## SOURCE RECORDS:
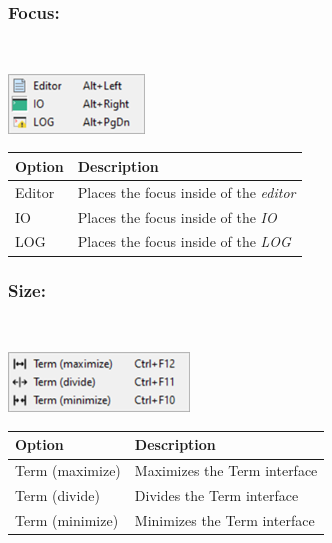 \hypertarget{menu_r_term_focus}{}
\subsubsection{Focus:}\\

\includegraphics[scale=0.8]{./res/menu_r_term_focus.png}\\

\begin{scriptsize}
  \begin{tabularx}{\textwidth}{>{\hsize=0.3\hsize}X>{\hsize=0.7\hsize}X}\\
    \hline
    \textbf{Option} & \textbf{Description} \\
    \hline
    Editor & Places the focus inside of the \textit{editor} \\
    IO & Places the focus inside of the \textit{IO} \\
    LOG & Places the focus inside of the \textit{LOG} \\
    \hline
  \end{tabularx}
\end{scriptsize}

\hypertarget{menu_r_term_size}{}
\subsubsection{Size:}\\

\includegraphics[scale=0.8]{./res/menu_r_term_size.png}\\

\begin{scriptsize}
  \begin{tabularx}{\textwidth}{>{\hsize=0.3\hsize}X>{\hsize=0.7\hsize}X}\\
    \hline
    \textbf{Option} & \textbf{Description} \\
    \hline
    Term (maximize) & Maximizes the Term interface \\
    Term (divide) & Divides the Term interface \\
    Term (minimize) & Minimizes the Term interface \\
    \hline
  \end{tabularx}
\end{scriptsize}

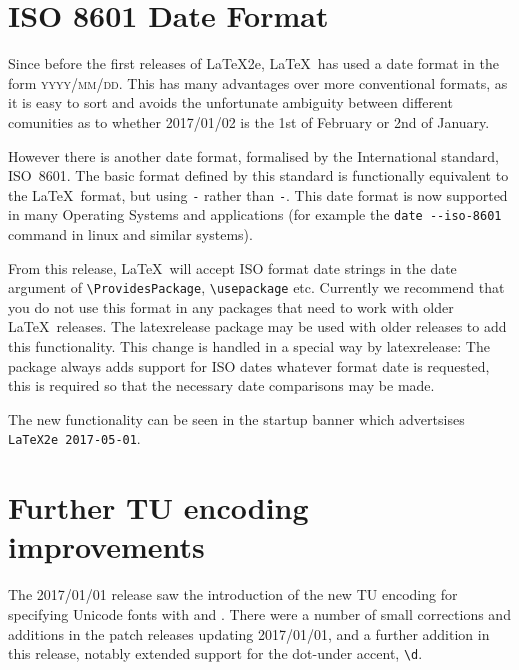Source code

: \documentclass{ltnews}
\begin{document}
\maketitle
\tableofcontents

\setlength{}

\section{ISO 8601 Date Format}
Since before the first releases of \LaTeX2e, \LaTeX\ has used a date
format in the form \textsc{yyyy/mm/dd}. This has many advantages over more
conventional formats, as it is easy to sort and avoids the unfortunate
ambiguity between different comunities as to whether 2017/01/02 is the
1st of February or 2nd of January.

However there is another date format, formalised by the
International standard, ISO~8601. The basic format defined by this
standard is functionally equivalent to the \LaTeX\ format, but using
\texttt{-} rather than \texttt{-}. This date format is now supported
in many Operating Systems and applications
(for example the \verb|date --iso-8601| command in linux and similar systems).

From this release, \LaTeX\ will accept ISO format date strings in the
date argument of \verb|\ProvidesPackage|, \verb|\usepackage| etc.
Currently we recommend that you do not use this format in any packages
that need to work with older \LaTeX\ releases. 
The \textsf{latexrelease} package may be used with older releases to
 add this functionality. This change is handled in a special way  by
 \textsf{latexrelease}: The package always adds support for ISO dates
whatever format date is requested, this is required so that the
necessary date comparisons may be made.

The new functionality can be seen in the startup banner which
advertsises \texttt{LaTeX2e 2017-05-01}.

\section{Further TU encoding improvements}
The 2017/01/01 release saw the introduction of the new TU encoding for
specifying Unicode fonts with  and
. There were a number of small corrections and additions
in the patch releases updating 2017/01/01, and a further addition in
this release, notably extended support for the dot-under accent,
\verb|\d|.
\end{document}

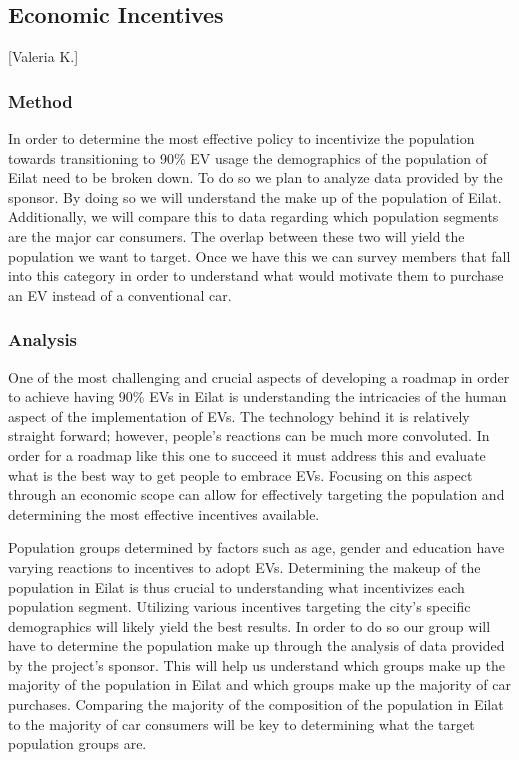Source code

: \documentclass{article}                         %
\begin{document}
\subsection{Economic Incentives}[Valeria K.]
\subsubsection{Method}
In order to determine the most effective policy to incentivize the population towards transitioning to 90\% EV usage the demographics of the population of Eilat need to be broken down. To do so we plan to analyze data provided by the sponsor. By doing so we will understand the make up of the population of Eilat. Additionally, we will compare this to data regarding which population segments are the major car consumers. The overlap between these two will yield the population we want to target. Once we have this we can survey members that fall into this category in order to understand what would motivate them to purchase an EV instead of a conventional car.

\subsubsection{Analysis}
One of the most challenging and crucial aspects of developing a roadmap in order to achieve having 90\% EVs in Eilat is understanding the intricacies of the human aspect of the implementation of EVs. The technology behind it is relatively straight forward; however, people’s reactions can be much more convoluted. In order for a roadmap like this one to succeed it must address this and evaluate what is the best way to get people to embrace EVs. Focusing on this aspect through an economic scope can allow for effectively targeting the population and determining the most effective incentives available. 

Population groups determined by factors such as age, gender and education have varying reactions to incentives to adopt EVs. Determining the makeup of the population in Eilat is thus crucial to understanding what incentivizes each population segment. Utilizing various incentives targeting the city’s specific demographics will likely yield the best results. In order to do so our group will have to determine the population make up through the analysis of data provided by the project’s sponsor. This will help us understand which groups make up the majority of the population in Eilat and which groups make up the majority of car purchases. Comparing the majority of the composition of the population in Eilat to the majority of car consumers will be key to determining what the target population groups are.
\end{document}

## TASK OBJECTIVE:
Give back the whole listing exactly as it stands. No pictures belong in the copy.

## OUTPUT OF THE TASK:
 \hypertarget{menu_r_term_focus}{}
\subsubsection{Focus:}\\

\includegraphics[scale=0.8]{./res/menu_r_term_focus.png}\\

\begin{scriptsize}
  \begin{tabularx}{\textwidth}{>{\hsize=0.3\hsize}X>{\hsize=0.7\hsize}X}\\
    \hline
    \textbf{Option} & \textbf{Description} \\
    \hline
    Editor & Places the focus inside of the \textit{editor} \\
    IO & Places the focus inside of the \textit{IO} \\
    LOG & Places the focus inside of the \textit{LOG} \\
    \hline
  \end{tabularx}
\end{scriptsize}

\hypertarget{menu_r_term_size}{}
\subsubsection{Size:}\\

\includegraphics[scale=0.8]{./res/menu_r_term_size.png}\\

\begin{scriptsize}
  \begin{tabularx}{\textwidth}{>{\hsize=0.3\hsize}X>{\hsize=0.7\hsize}X}\\
    \hline
    \textbf{Option} & \textbf{Description} \\
    \hline
    Term (maximize) & Maximizes the Term interface \\
    Term (divide) & Divides the Term interface \\
    Term (minimize) & Minimizes the Term interface \\
    \hline
  \end{tabularx}
\end{scriptsize}

Source code

: \documentclass{ltnews}
\begin{document}
\maketitle
\tableofcontents

\setlength{}

\section{ISO 8601 Date Format}
Since before the first releases of \LaTeX2e, \LaTeX\ has used a date
format in the form \textsc{yyyy/mm/dd}. This has many advantages over more
conventional formats, as it is easy to sort and avoids the unfortunate
ambiguity between different comunities as to whether 2017/01/02 is the
1st of February or 2nd of January.

However there is another date format, formalised by the
International standard, ISO~8601. The basic format defined by this
standard is functionally equivalent to the \LaTeX\ format, but using
\texttt{-} rather than \texttt{-}. This date format is now supported
in many Operating Systems and applications
(for example the \verb|date --iso-8601| command in linux and similar systems).

From this release, \LaTeX\ will accept ISO format date strings in the
date argument of \verb|\ProvidesPackage|, \verb|\usepackage| etc.
Currently we recommend that you do not use this format in any packages
that need to work with older \LaTeX\ releases. 
The \textsf{latexrelease} package may be used with older releases to
 add this functionality. This change is handled in a special way  by
 \textsf{latexrelease}: The package always adds support for ISO dates
whatever format date is requested, this is required so that the
necessary date comparisons may be made.

The new functionality can be seen in the startup banner which
advertsises \texttt{LaTeX2e 2017-05-01}.

\section{Further TU encoding improvements}
The 2017/01/01 release saw the introduction of the new TU encoding for
specifying Unicode fonts with  and
. There were a number of small corrections and additions
in the patch releases updating 2017/01/01, and a further addition in
this release, notably extended support for the dot-under accent,
\verb|\d|.
\end{document}

Source code

: \documentclass{article}                         %
\begin{document}
\subsection{Economic Incentives}[Valeria K.]
\subsubsection{Method}
In order to determine the most effective policy to incentivize the population towards transitioning to 90\% EV usage the demographics of the population of Eilat need to be broken down. To do so we plan to analyze data provided by the sponsor. By doing so we will understand the make up of the population of Eilat. Additionally, we will compare this to data regarding which population segments are the major car consumers. The overlap between these two will yield the population we want to target. Once we have this we can survey members that fall into this category in order to understand what would motivate them to purchase an EV instead of a conventional car.

\subsubsection{Analysis}
One of the most challenging and crucial aspects of developing a roadmap in order to achieve having 90\% EVs in Eilat is understanding the intricacies of the human aspect of the implementation of EVs. The technology behind it is relatively straight forward; however, people’s reactions can be much more convoluted. In order for a roadmap like this one to succeed it must address this and evaluate what is the best way to get people to embrace EVs. Focusing on this aspect through an economic scope can allow for effectively targeting the population and determining the most effective incentives available. 

Population groups determined by factors such as age, gender and education have varying reactions to incentives to adopt EVs. Determining the makeup of the population in Eilat is thus crucial to understanding what incentivizes each population segment. Utilizing various incentives targeting the city’s specific demographics will likely yield the best results. In order to do so our group will have to determine the population make up through the analysis of data provided by the project’s sponsor. This will help us understand which groups make up the majority of the population in Eilat and which groups make up the majority of car purchases. Comparing the majority of the composition of the population in Eilat to the majority of car consumers will be key to determining what the target population groups are.
\end{document}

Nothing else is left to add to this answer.